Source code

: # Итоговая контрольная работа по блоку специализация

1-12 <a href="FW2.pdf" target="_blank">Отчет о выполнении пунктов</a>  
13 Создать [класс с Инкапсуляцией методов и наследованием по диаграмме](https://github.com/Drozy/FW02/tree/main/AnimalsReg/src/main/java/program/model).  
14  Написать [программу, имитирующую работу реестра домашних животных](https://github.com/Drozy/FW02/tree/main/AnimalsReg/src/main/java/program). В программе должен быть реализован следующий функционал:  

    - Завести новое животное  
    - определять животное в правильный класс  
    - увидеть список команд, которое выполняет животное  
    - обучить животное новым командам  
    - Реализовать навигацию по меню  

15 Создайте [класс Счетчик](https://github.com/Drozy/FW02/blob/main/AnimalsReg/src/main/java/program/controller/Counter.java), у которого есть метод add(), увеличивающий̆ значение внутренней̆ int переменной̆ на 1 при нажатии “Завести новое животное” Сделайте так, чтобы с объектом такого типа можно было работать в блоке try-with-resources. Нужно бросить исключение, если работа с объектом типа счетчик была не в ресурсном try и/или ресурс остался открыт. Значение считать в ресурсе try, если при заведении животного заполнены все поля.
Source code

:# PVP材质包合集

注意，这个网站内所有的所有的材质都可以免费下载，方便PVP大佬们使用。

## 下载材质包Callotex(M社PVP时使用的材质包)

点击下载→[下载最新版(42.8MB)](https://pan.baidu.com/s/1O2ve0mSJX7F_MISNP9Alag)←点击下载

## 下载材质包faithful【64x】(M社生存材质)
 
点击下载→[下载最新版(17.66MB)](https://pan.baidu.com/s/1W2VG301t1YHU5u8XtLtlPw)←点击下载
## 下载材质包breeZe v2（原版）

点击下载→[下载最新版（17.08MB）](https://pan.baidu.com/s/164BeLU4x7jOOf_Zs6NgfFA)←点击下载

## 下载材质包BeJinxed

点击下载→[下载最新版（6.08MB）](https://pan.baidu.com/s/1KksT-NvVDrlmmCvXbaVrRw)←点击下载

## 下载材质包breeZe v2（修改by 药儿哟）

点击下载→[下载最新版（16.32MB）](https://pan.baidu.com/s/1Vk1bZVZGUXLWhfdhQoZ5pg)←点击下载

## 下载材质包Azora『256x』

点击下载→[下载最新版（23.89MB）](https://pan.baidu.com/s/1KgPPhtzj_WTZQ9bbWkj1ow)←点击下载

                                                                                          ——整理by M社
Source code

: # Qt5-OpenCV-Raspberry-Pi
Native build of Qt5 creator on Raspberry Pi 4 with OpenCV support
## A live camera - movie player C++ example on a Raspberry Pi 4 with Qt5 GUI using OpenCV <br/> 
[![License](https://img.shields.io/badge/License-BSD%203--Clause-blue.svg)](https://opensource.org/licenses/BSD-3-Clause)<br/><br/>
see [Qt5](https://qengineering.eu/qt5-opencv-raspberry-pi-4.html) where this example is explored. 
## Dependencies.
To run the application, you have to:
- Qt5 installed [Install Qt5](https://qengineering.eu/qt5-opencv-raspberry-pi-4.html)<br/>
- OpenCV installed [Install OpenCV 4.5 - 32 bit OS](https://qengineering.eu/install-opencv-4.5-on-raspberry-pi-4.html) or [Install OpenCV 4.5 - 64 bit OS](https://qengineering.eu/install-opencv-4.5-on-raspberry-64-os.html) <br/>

**Exercise brief**
Work out how many lines of the data include the word "下载材质包breeZe". Then write only that number.

**Task response**
2